• Task item: Filter this data down to the lines that hold "operations", and copy them.

• Study material:
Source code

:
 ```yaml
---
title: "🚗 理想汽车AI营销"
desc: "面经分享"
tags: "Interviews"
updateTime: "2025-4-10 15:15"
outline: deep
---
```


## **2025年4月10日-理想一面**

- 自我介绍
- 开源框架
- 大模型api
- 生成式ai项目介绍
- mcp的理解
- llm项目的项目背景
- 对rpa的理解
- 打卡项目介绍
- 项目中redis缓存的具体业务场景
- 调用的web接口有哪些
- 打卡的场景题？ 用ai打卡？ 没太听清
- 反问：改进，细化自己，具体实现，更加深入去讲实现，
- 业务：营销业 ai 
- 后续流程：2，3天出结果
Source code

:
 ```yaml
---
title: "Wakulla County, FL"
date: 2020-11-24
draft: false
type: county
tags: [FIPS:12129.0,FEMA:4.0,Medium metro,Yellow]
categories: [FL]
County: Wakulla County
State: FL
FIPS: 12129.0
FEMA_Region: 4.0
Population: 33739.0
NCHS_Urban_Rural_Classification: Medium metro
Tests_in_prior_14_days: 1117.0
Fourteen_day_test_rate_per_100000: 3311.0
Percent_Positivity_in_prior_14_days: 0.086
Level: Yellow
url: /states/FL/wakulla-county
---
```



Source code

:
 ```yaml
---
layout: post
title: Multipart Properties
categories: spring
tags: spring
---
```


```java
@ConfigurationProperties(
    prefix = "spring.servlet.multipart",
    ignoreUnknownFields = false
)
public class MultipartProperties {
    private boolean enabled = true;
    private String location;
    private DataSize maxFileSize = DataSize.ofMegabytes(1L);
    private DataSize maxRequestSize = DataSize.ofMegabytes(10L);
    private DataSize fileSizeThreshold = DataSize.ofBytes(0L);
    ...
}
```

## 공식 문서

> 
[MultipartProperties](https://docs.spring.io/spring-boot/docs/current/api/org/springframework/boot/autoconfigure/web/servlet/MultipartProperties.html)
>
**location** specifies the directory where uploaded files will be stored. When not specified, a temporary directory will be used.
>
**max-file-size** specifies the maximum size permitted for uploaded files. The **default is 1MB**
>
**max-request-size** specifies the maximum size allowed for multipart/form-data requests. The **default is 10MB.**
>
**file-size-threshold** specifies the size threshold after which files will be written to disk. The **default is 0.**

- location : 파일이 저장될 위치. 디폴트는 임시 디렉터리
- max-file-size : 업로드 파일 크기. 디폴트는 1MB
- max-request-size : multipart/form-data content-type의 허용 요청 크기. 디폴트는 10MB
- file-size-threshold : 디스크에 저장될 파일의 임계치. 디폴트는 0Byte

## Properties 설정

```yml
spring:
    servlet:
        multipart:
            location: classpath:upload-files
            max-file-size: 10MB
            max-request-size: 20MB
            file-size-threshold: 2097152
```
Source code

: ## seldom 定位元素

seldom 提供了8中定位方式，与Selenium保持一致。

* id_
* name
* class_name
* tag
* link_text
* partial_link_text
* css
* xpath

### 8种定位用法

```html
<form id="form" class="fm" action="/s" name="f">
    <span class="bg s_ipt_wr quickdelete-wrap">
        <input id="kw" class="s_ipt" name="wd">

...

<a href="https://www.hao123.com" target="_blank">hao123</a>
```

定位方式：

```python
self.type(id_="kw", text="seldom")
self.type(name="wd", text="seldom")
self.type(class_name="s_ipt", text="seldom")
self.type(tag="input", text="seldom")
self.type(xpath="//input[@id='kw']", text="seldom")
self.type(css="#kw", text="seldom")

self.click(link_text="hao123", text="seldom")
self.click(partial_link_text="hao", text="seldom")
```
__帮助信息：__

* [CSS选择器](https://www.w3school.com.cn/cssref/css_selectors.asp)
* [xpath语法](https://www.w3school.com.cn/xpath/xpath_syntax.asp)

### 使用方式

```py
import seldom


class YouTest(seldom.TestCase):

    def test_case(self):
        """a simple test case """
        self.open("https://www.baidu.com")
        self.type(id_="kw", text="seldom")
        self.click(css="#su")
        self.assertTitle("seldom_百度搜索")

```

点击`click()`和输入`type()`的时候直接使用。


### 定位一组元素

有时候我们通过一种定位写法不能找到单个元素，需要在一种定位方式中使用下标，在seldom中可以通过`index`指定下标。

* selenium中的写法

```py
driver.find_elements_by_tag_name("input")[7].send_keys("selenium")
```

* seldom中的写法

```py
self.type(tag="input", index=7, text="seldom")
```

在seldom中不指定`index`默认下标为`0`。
...
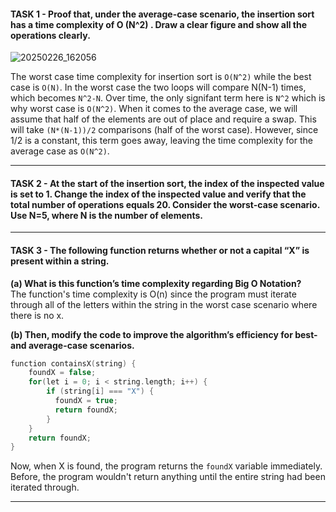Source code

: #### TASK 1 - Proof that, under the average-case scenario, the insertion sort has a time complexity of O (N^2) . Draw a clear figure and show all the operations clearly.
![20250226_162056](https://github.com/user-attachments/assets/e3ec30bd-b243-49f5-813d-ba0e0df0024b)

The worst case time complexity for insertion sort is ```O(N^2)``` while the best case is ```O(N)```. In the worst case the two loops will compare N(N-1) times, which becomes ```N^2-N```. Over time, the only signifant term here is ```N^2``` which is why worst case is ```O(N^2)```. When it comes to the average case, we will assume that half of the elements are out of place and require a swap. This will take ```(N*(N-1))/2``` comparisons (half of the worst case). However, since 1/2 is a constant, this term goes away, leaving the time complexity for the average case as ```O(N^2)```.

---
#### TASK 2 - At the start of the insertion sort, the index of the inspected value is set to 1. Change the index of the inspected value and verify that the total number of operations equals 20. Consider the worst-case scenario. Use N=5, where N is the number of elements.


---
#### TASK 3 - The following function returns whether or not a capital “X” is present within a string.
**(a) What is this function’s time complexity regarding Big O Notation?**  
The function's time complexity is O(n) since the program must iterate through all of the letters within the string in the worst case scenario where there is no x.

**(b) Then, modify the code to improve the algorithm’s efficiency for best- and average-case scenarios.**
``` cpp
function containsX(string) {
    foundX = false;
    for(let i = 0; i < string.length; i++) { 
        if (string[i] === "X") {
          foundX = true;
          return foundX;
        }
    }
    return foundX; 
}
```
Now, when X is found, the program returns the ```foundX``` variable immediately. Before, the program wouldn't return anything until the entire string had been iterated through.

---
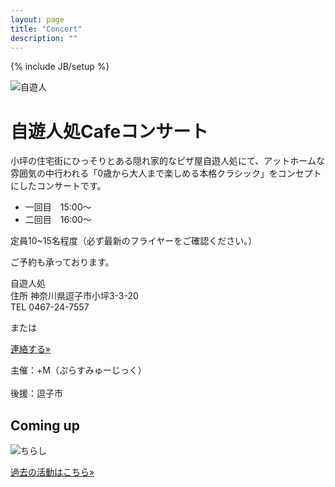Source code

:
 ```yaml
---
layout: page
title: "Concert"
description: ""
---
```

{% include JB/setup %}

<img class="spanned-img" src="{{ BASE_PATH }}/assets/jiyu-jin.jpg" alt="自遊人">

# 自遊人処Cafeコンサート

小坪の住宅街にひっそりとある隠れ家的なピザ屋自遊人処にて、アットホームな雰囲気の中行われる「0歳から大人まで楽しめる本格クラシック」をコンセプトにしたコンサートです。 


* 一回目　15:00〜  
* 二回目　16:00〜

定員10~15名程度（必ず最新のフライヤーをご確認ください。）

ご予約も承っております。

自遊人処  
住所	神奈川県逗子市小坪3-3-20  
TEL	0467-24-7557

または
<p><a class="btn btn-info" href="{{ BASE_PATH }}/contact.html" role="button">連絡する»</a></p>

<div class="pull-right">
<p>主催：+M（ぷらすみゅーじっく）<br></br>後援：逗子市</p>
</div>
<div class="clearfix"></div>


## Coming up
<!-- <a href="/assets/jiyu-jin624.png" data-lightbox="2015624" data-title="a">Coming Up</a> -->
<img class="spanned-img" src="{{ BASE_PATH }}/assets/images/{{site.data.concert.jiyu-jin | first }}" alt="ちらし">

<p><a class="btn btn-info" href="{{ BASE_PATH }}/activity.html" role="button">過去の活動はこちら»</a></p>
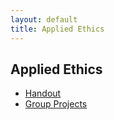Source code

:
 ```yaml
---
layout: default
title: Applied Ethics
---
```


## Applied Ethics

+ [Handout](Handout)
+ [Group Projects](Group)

• Answer space:
: #### TASK 1 - Proof that, under the average-case scenario, the insertion sort has a time complexity of O (N^2) . Draw a clear figure and show all the operations clearly.
#### TASK 2 - At the start of the insertion sort, the index of the inspected value is set to 1. Change the index of the inspected value and verify that the total number of operations equals 20. Consider the worst-case scenario. Use N=5, where N is the number of elements.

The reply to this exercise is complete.